Macron, missionnaire du monde multipolaire… version nostalgique

La France espérait convaincre. Elle est repartie recadrée.
Macron voulait être l’intercesseur de la paix. Il est devenu le messager d’un rapport de force désormais clair : l’Occident ne dicte plus seul l’agenda du monde.

Le président chinois a rappelé, sans détour, que la crise ukrainienne est une affaire entre d’autres acteurs, et que la Chine n’entend pas endosser les erreurs de stratégie occidentales accumulées depuis trente ans. Traduction diplomatique :

“Vous avez allumé l’incendie, ne nous demandez pas de l’éteindre pendant que vous continuez à jeter de l’huile.”

Et pendant qu’on y est :
Les sanctions occidentales contre la Russie ? Merci bien. Elles ont simplement accéléré le basculement de Moscou vers Pékin, consolidant un axe sino-russe que Paris et Bruxelles prétendaient précisément empêcher.
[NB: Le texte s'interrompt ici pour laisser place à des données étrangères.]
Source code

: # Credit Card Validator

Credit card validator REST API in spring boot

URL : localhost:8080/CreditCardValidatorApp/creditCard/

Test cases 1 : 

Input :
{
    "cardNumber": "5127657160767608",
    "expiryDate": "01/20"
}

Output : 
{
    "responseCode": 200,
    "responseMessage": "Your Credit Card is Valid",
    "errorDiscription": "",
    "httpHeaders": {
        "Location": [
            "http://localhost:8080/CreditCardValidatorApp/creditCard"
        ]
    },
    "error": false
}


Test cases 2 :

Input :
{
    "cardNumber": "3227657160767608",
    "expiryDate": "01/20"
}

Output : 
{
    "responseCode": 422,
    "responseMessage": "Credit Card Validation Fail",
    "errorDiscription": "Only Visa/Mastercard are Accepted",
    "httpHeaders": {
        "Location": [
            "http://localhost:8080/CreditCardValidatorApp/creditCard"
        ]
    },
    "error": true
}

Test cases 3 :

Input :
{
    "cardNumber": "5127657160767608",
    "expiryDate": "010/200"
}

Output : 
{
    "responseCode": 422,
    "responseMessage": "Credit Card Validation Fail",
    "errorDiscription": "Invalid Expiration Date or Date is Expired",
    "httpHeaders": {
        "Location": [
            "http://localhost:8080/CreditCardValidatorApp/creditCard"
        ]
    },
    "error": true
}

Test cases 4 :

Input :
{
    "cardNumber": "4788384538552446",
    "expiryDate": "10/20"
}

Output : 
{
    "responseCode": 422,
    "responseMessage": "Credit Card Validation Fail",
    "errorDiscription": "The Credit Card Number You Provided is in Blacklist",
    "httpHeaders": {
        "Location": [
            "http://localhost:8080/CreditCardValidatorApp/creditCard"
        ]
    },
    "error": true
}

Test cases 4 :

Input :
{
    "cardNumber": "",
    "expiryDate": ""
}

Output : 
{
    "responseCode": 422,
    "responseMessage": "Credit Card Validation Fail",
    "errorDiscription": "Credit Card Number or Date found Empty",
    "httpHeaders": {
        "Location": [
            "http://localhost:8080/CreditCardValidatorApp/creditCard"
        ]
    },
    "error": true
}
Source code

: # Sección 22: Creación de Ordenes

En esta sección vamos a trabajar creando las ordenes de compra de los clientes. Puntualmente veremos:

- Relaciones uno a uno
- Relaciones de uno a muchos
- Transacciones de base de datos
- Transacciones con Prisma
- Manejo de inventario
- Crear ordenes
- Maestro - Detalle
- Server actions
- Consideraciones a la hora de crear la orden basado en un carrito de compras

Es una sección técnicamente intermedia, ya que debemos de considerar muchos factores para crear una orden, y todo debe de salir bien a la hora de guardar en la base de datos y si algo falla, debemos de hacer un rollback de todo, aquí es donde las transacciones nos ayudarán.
Une réussite stratégique d’école.

Le commerce, ou l’art de demander avec autorité… quand on n’a plus les leviers

Sur le plan économique, même décor, même scénario :
L’Europe demande un rééquilibrage.
La Chine offre des promesses symboliques.
Et renvoie la balle : « À vous de créer un climat favorable. »

Autre traduction :

“Quand on dépend structurellement de notre industrie, de nos composants, de notre marché et de nos chaînes logistiques, on ne vient pas négocier en position de donneur de leçons.”

La Chine sait ce qu’elle vaut. Elle sait ce que représente son marché. Elle sait que l’Europe a besoin d’elle bien plus que l’inverse. Et elle joue désormais cette carte à visage découvert — sans faux-semblants, sans sourires diplomatiques de façade.

La fin du monde bisounours de la diplomatie occidentale

Ce face-à-face marque surtout une rupture historique :
Le temps où l’on faisait la morale à Pékin tout en lui demandant de coopérer est terminé.

Les droits de l’homme version sermon parisien, les injonctions humanitaires à géométrie variable, les pressions déguisées en partenariats… Tout cela glisse désormais sur la Chine comme la pluie sur un toit de tuiles glacées.

Xi Jinping n’a pas simplement répondu à Macron.
Il a répondu à Washington.
À Bruxelles.
À l’OTAN.
À tout l’édifice occidental qui croyait encore pouvoir utiliser la Chine comme variable d’ajustement dans ses crises géopolitiques.

Le message est limpide :

“La Chine joue sa propre partie. Et ce n’est plus vous qui écrivez les règles.”

L’Europe découvre qu’elle est devenue un acteur parmi d’autres

Ce qui est sans doute le plus humiliant — diplomatiquement parlant — n’est pas le refus chinois, mais sa publicité assumée.
Xi savait que ses paroles seraient reprises, disséquées, amplifiées.
Il savait que Paris espérait une victoire symbolique.
Il a tout de même choisi la fermeté. Presque la rudesse.

Parce que le rapport de force l’autorise désormais.

L’Europe découvre donc une réalité brutale : elle n’est plus le centre de gravité du monde. Elle n’est plus l’interlocuteur indispensable. Elle doit désormais convaincre, séduire, proposer, marchander — et non plus exiger.

Moralité façon Lotus bleu

Dans cette version moderne de Tintin et le Lotus bleu, le jeune reporter est toujours persuadé qu’il vient révéler la vérité au monde… mais il découvre que le monde n’attend plus vraiment ses révélations. Le décor a changé. Les rôles se sont inversés. Et le Dragon ne baisse plus les yeux.

La visite de Macron aurait pu être un moment de rapprochement.
Elle s’est transformée en démonstration de force chinoise.
Et en avertissement pour l’Occident.

La Chine n’a pas bougé d’un millimètre sur l’Ukraine.
Elle n’a rien lâché de sérieux sur le commerce.
Elle a simplement rappelé qui tient désormais la plume sur l’échiquier mondial.

Et ce n’est probablement que le début.